(Beginning of DATA RECORDS)

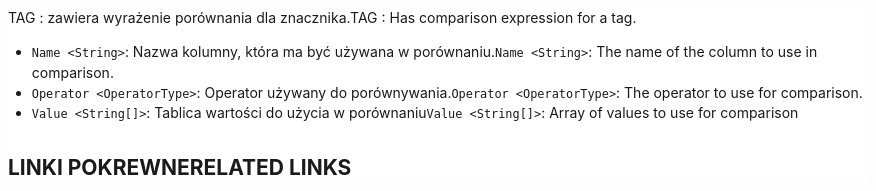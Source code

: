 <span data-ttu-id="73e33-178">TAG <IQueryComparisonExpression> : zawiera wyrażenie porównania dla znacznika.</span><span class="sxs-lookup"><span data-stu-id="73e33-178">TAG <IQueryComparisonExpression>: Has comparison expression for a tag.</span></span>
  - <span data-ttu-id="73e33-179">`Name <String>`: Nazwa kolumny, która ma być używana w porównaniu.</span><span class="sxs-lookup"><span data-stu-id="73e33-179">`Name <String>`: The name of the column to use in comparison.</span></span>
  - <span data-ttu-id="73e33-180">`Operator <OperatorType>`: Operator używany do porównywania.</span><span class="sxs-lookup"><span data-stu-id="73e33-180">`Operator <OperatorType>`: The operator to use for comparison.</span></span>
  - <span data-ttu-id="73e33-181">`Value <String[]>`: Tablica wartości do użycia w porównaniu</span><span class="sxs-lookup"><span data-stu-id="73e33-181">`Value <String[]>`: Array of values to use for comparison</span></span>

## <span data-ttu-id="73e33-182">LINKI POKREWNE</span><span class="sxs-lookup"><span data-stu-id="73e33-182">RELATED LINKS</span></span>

(End of DATA RECORDS)

## DESCRIPTION OF THE TASK
The reply should consist only of the line containing "use for comparison</span></span>" and all lines after it in the listing above, reproduced exactly.

## TASK OUTPUT
  - <span data-ttu-id="73e33-181">`Value <String[]>`: Tablica wartości do użycia w porównaniu</span><span class="sxs-lookup"><span data-stu-id="73e33-181">`Value <String[]>`: Array of values to use for comparison</span></span>

## <span data-ttu-id="73e33-182">LINKI POKREWNE</span><span class="sxs-lookup"><span data-stu-id="73e33-182">RELATED LINKS</span></span>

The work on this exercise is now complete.